**TASK REQUIREMENTS:** Every line of the data below should be retyped exactly, with no images carried over.

**ENTRIES SHOWN:**

--------------------

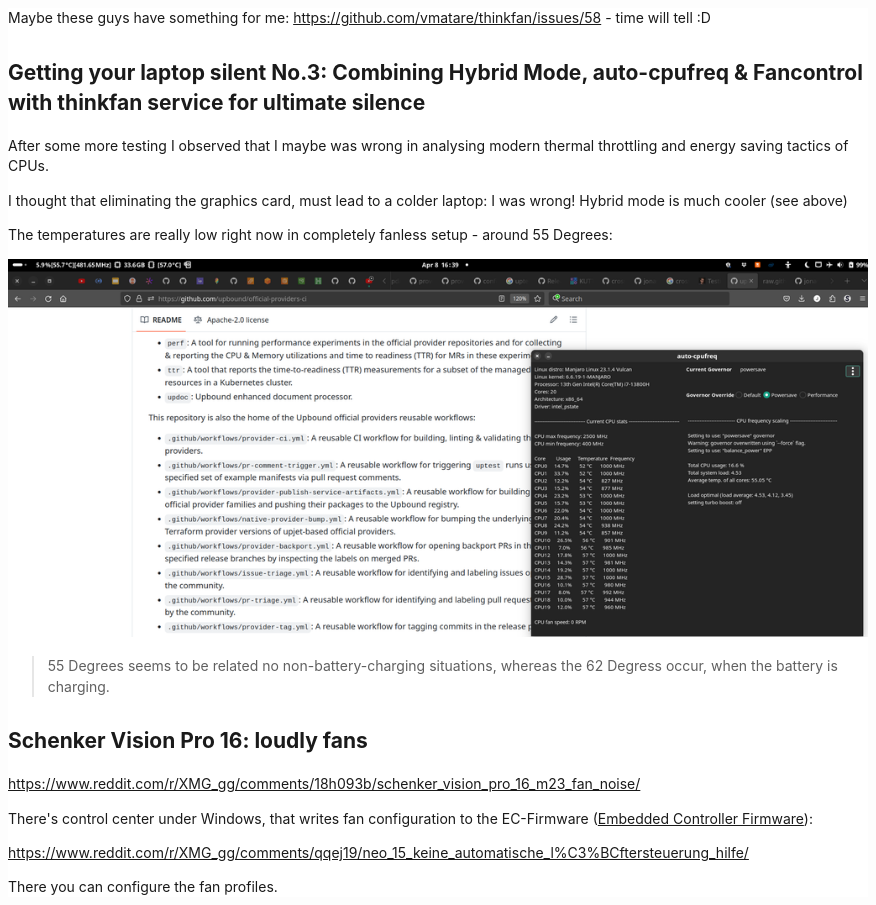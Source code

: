 Maybe these guys have something for me: https://github.com/vmatare/thinkfan/issues/58 - time will tell :D


## Getting your laptop silent No.3: Combining Hybrid Mode, auto-cpufreq & Fancontrol with thinkfan service for ultimate silence

After some more testing I observed that I maybe was wrong in analysing modern thermal throttling and energy saving tactics of CPUs.

I thought that eliminating the graphics card, must lead to a colder laptop: I was wrong! Hybrid mode is much cooler (see above)

The temperatures are really low right now in completely fanless setup - around 55 Degrees:

![](docs/hybrid-auto-cpufreq-powersave-temp.png)

> 55 Degrees seems to be related no non-battery-charging situations, whereas the 62 Degress occur, when the battery is charging.







## Schenker Vision Pro 16: loudly fans

https://www.reddit.com/r/XMG_gg/comments/18h093b/schenker_vision_pro_16_m23_fan_noise/

There's control center under Windows, that writes fan configuration to the EC-Firmware ([Embedded Controller Firmware](https://de.wikipedia.org/wiki/Embedded_Controller)):

https://www.reddit.com/r/XMG_gg/comments/qqej19/neo_15_keine_automatische_l%C3%BCftersteuerung_hilfe/

There you can configure the fan profiles.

--------------------

**FINISHED TASK:**
Source code

: Maybe these guys have something for me: https://github.com/vmatare/thinkfan/issues/58 - time will tell :D


## Getting your laptop silent No.3: Combining Hybrid Mode, auto-cpufreq & Fancontrol with thinkfan service for ultimate silence

After some more testing I observed that I maybe was wrong in analysing modern thermal throttling and energy saving tactics of CPUs.

I thought that eliminating the graphics card, must lead to a colder laptop: I was wrong! Hybrid mode is much cooler (see above)

The temperatures are really low right now in completely fanless setup - around 55 Degrees:

![](docs/hybrid-auto-cpufreq-powersave-temp.png)

> 55 Degrees seems to be related no non-battery-charging situations, whereas the 62 Degress occur, when the battery is charging.







## Schenker Vision Pro 16: loudly fans

https://www.reddit.com/r/XMG_gg/comments/18h093b/schenker_vision_pro_16_m23_fan_noise/

There's control center under Windows, that writes fan configuration to the EC-Firmware ([Embedded Controller Firmware](https://de.wikipedia.org/wiki/Embedded_Controller)):

https://www.reddit.com/r/XMG_gg/comments/qqej19/neo_15_keine_automatische_l%C3%BCftersteuerung_hilfe/

There you can configure the fan profiles.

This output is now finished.